Meal Planning for Dummies

For many people, including myself, meal planning can seem like a rather daunting task, especially if you do what I did and started out by looking it up on Pinterest and were terrified by the fancy foods that apparently moms everywhere are making on a daily basis. I once subscribed to a meal planning site where they sent you a suggestion every day but honestly there were so many random ingredients in ever dish  I never had all the things in my house (and sometimes wasn’t even sure what some of the things WERE), and I found a lot of the meal prep to be really time consuming, which doesn’t really work when you may have only 15 or 30 minutes to make dinner.

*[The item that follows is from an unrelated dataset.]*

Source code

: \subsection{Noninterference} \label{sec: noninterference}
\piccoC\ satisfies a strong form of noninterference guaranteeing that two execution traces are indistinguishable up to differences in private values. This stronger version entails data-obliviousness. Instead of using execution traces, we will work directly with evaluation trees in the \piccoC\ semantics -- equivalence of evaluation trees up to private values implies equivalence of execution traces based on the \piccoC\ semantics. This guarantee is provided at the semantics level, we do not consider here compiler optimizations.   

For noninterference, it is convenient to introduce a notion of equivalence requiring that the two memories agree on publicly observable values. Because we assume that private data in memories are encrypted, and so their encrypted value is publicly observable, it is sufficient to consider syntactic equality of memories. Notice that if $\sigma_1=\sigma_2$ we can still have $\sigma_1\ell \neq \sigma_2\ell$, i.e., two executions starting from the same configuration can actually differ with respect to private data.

So while I avoided meal planning for a long time, when the time came that we had to cut our grocery bill in half and it became a necessity, I decided to forget everything I’d read and just come up with some way to do it on my own. I have actually found a pretty straightforward way that really works for me and my family, so perhaps it could work for you too. Or not. But that’s okay, because this is the internet, so you can just roll your eyes and says, ‘Pffft, NOPE!’ and move on to the next blog post.

First, I only plan dinners, because lunch is gonna either be leftovers, sandwiches, mac and cheese or a plate of random things. I never plan breakfast either, because cereal.

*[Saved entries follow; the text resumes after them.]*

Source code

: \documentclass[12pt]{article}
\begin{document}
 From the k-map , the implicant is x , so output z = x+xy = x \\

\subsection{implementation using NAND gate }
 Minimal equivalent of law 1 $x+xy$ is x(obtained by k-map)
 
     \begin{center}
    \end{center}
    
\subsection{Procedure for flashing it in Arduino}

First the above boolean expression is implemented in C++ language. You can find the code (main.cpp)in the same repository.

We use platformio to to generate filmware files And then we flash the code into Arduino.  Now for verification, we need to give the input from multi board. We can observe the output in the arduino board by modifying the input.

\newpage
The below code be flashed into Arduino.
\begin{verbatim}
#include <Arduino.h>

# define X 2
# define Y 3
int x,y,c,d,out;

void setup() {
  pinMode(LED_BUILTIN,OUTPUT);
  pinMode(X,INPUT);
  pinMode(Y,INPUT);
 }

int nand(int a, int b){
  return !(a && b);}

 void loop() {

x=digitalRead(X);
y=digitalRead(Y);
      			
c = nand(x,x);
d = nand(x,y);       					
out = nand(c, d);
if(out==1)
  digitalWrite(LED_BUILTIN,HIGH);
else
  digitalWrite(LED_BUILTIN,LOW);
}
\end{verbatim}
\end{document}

The second thing is the amount: I only plan 6 meals. It is inevitable that we are going to be out one day, or end up eating at someone else’s house, or Daddy will be home late so Mommy doesn’t bother cooking and gives the kid’s cereal instead… you get the picture. The freezer is usually stocked with some amount of frozen meat or whatever so I can always pull spaghetti or something else together in a pinch.

Now comes actually thinking of the meals, which was always tough for me. I am not a super creative nor particularly brilliant cook, and though I’m expanding my repertoire, for awhile there were only a few meals I could make from scratch without a recipe.So in the beginning I used a recipe book for inspiration and would flip through it for basic recipes that wouldn’t take me an hour to recreate, and  would include one new or more complex meal into the plan per week (or two if I felt daring and wasn’t busy). I also found that even if I wasn’t going to follow that specific recipe, the picture or the ingredients reminded me of other dishes that I could make.20160704_094045

My other source for inspiration was the weekly grocery store flyer. Basically, if chicken was on sale, I’d say, “Hmm, what can I make with chicken… Oh! Mushrooms are on sale too, let’s do a pasta dish.” And because I didn’t want to end up making the same meals over and over again, I made a list of all the fairly straightforward dinners I could think of, and I just sort of grouped by what meat they use (yeah, we put meat in everything. I have tried a few vegetarian meals, but on my list there’s honestly like only 2 veg dishes because we are carnivores up in here). So for example on my list I put all the ground beef dishes together so when I know I have ground beef to use, I can say, “Hmm, spaghetti, lasagna, korean beef, tacos… etc.” You get the picture.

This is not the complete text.